Well, let's see if we can think harder about when it will be safe to add new enum values and how we can better handle unsafe situations.

The danger AIUI is that the new value value will get into an upper level page of an index, and that we can't roll that back if the transaction aborts.

First, if there isn't an existing index using the type we should be safe - an index created in the current transaction is not a problem because if the transaction aborts the whole index will disappear.

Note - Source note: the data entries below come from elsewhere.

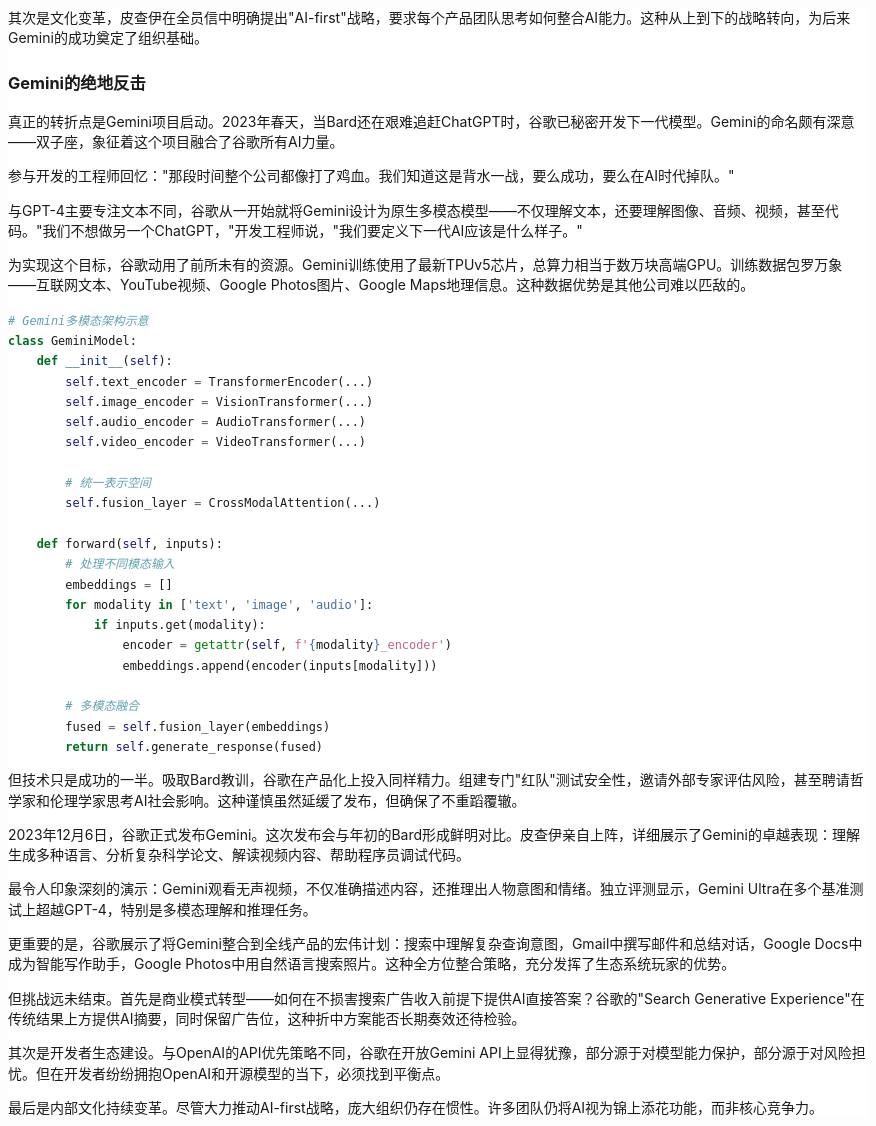 其次是文化变革，皮查伊在全员信中明确提出"AI-first"战略，要求每个产品团队思考如何整合AI能力。这种从上到下的战略转向，为后来Gemini的成功奠定了组织基础。

### Gemini的绝地反击

真正的转折点是Gemini项目启动。2023年春天，当Bard还在艰难追赶ChatGPT时，谷歌已秘密开发下一代模型。Gemini的命名颇有深意——双子座，象征着这个项目融合了谷歌所有AI力量。

参与开发的工程师回忆："那段时间整个公司都像打了鸡血。我们知道这是背水一战，要么成功，要么在AI时代掉队。"

与GPT-4主要专注文本不同，谷歌从一开始就将Gemini设计为原生多模态模型——不仅理解文本，还要理解图像、音频、视频，甚至代码。"我们不想做另一个ChatGPT，"开发工程师说，"我们要定义下一代AI应该是什么样子。"

为实现这个目标，谷歌动用了前所未有的资源。Gemini训练使用了最新TPUv5芯片，总算力相当于数万块高端GPU。训练数据包罗万象——互联网文本、YouTube视频、Google Photos图片、Google Maps地理信息。这种数据优势是其他公司难以匹敌的。

```python
# Gemini多模态架构示意
class GeminiModel:
    def __init__(self):
        self.text_encoder = TransformerEncoder(...)
        self.image_encoder = VisionTransformer(...)
        self.audio_encoder = AudioTransformer(...)
        self.video_encoder = VideoTransformer(...)
        
        # 统一表示空间
        self.fusion_layer = CrossModalAttention(...)
        
    def forward(self, inputs):
        # 处理不同模态输入
        embeddings = []
        for modality in ['text', 'image', 'audio']:
            if inputs.get(modality):
                encoder = getattr(self, f'{modality}_encoder')
                embeddings.append(encoder(inputs[modality]))
        
        # 多模态融合
        fused = self.fusion_layer(embeddings)
        return self.generate_response(fused)
```

但技术只是成功的一半。吸取Bard教训，谷歌在产品化上投入同样精力。组建专门"红队"测试安全性，邀请外部专家评估风险，甚至聘请哲学家和伦理学家思考AI社会影响。这种谨慎虽然延缓了发布，但确保了不重蹈覆辙。

2023年12月6日，谷歌正式发布Gemini。这次发布会与年初的Bard形成鲜明对比。皮查伊亲自上阵，详细展示了Gemini的卓越表现：理解生成多种语言、分析复杂科学论文、解读视频内容、帮助程序员调试代码。

最令人印象深刻的演示：Gemini观看无声视频，不仅准确描述内容，还推理出人物意图和情绪。独立评测显示，Gemini Ultra在多个基准测试上超越GPT-4，特别是多模态理解和推理任务。

更重要的是，谷歌展示了将Gemini整合到全线产品的宏伟计划：搜索中理解复杂查询意图，Gmail中撰写邮件和总结对话，Google Docs中成为智能写作助手，Google Photos中用自然语言搜索照片。这种全方位整合策略，充分发挥了生态系统玩家的优势。

但挑战远未结束。首先是商业模式转型——如何在不损害搜索广告收入前提下提供AI直接答案？谷歌的"Search Generative Experience"在传统结果上方提供AI摘要，同时保留广告位，这种折中方案能否长期奏效还待检验。

其次是开发者生态建设。与OpenAI的API优先策略不同，谷歌在开放Gemini API上显得犹豫，部分源于对模型能力保护，部分源于对风险担忧。但在开发者纷纷拥抱OpenAI和开源模型的当下，必须找到平衡点。

最后是内部文化持续变革。尽管大力推动AI-first战略，庞大组织仍存在惯性。许多团队仍将AI视为锦上添花功能，而非核心竞争力。
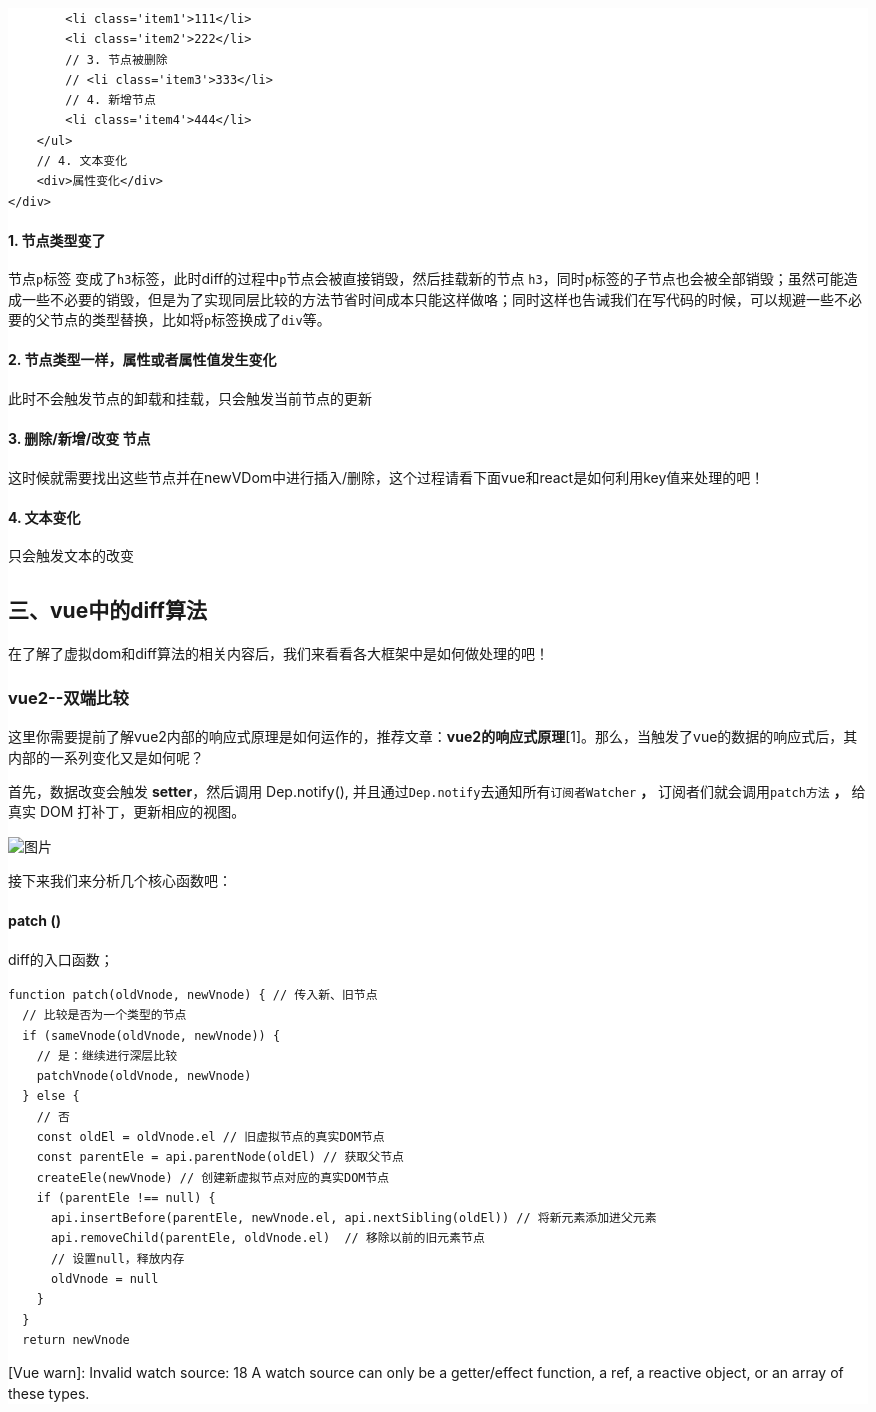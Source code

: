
 ```
        <li class='item1'>111</li>   
        <li class='item2'>222</li>  
        // 3. 节点被删除
        // <li class='item3'>333</li> 
        // 4. 新增节点
        <li class='item4'>444</li>  
    </ul>
    // 4. 文本变化
    <div>属性变化</div>
</div>
```

#### **1. 节点类型变了**

节点`p`标签 变成了`h3`标签，此时diff的过程中`p`节点会被直接销毁，然后挂载新的节点 `h3`，同时`p`标签的子节点也会被全部销毁；虽然可能造成一些不必要的销毁，但是为了实现同层比较的方法节省时间成本只能这样做咯；同时这样也告诫我们在写代码的时候，可以规避一些不必要的父节点的类型替换，比如将`p`标签换成了`div`等。

#### **2. 节点类型一样，属性或者属性值发生变化**

此时不会触发节点的卸载和挂载，只会触发当前节点的更新

#### **3. 删除/新增/改变 节点**

这时候就需要找出这些节点并在newVDom中进行插入/删除，这个过程请看下面vue和react是如何利用key值来处理的吧！

#### **4. 文本变化**

只会触发文本的改变

## 三、vue中的diff算法

在了解了虚拟dom和diff算法的相关内容后，我们来看看各大框架中是如何做处理的吧！

### vue2--双端比较

这里你需要提前了解vue2内部的响应式原理是如何运作的，推荐文章：**vue2的响应式原理**[1]。那么，当触发了vue的数据的响应式后，其内部的一系列变化又是如何呢？

首先，数据改变会触发 **setter**，然后调用 Dep.notify(), 并且通过`Dep.notify`去通知所有`订阅者Watcher` **，** 订阅者们就会调用`patch方法` **，** 给真实 DOM 打补丁，更新相应的视图。

![图片](https://mmbiz.qpic.cn/mmbiz_png/ulhWEWict5AjY4lib33zqb3VG9Ul8nAjmc7yPunkib6w3jwNF5YicwwqMgEtw1cDhnFtGHmzpe4yvIZ21OCse5ER3Q/640?wx_fmt=png&wxfrom=5&wx_lazy=1&wx_co=1)

接下来我们来分析几个核心函数吧：

#### **patch** **()**

diff的入口函数；

```
function patch(oldVnode, newVnode) { // 传入新、旧节点
  // 比较是否为一个类型的节点
  if (sameVnode(oldVnode, newVnode)) {
    // 是：继续进行深层比较
    patchVnode(oldVnode, newVnode)
  } else {
    // 否
    const oldEl = oldVnode.el // 旧虚拟节点的真实DOM节点
    const parentEle = api.parentNode(oldEl) // 获取父节点
    createEle(newVnode) // 创建新虚拟节点对应的真实DOM节点
    if (parentEle !== null) {
      api.insertBefore(parentEle, newVnode.el, api.nextSibling(oldEl)) // 将新元素添加进父元素
      api.removeChild(parentEle, oldVnode.el)  // 移除以前的旧元素节点
      // 设置null，释放内存
      oldVnode = null
    }
  }
  return newVnode
```

[Vue warn]: Invalid watch source:  18 A watch source can only be a getter/effect function, a ref, a reactive object, or an array of these types. 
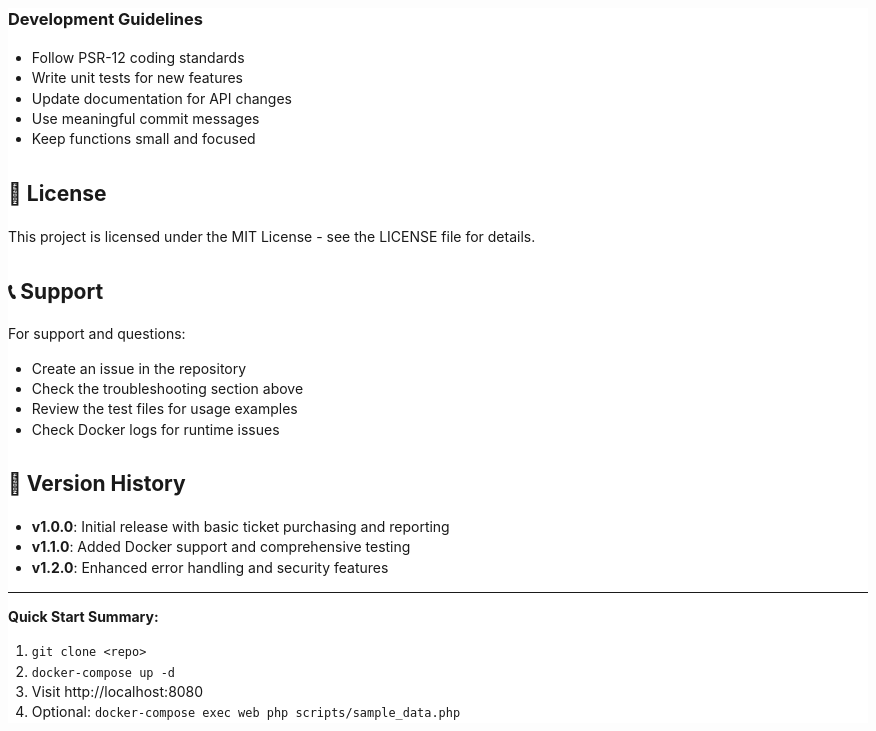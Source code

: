 ### Development Guidelines

- Follow PSR-12 coding standards
- Write unit tests for new features
- Update documentation for API changes
- Use meaningful commit messages
- Keep functions small and focused

## 📝 License

This project is licensed under the MIT License - see the LICENSE file for details.

## 📞 Support

For support and questions:
- Create an issue in the repository
- Check the troubleshooting section above
- Review the test files for usage examples
- Check Docker logs for runtime issues

## 🔄 Version History

- **v1.0.0**: Initial release with basic ticket purchasing and reporting
- **v1.1.0**: Added Docker support and comprehensive testing
- **v1.2.0**: Enhanced error handling and security features

---

**Quick Start Summary:**
1. `git clone <repo>` 
2. `docker-compose up -d`
3. Visit http://localhost:8080
4. Optional: `docker-compose exec web php scripts/sample_data.php`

Even if there is an existing index, if it isn't touched by the current transaction the we should still be safe. However, if it is touched we could end up with a corrupted index if the transaction aborts. Maybe we could provide an option to reindex those indexes if they have been touched in the transaction and it aborts. And if it's not present we could instead abort the transaction as soon as it detects something that touches the index.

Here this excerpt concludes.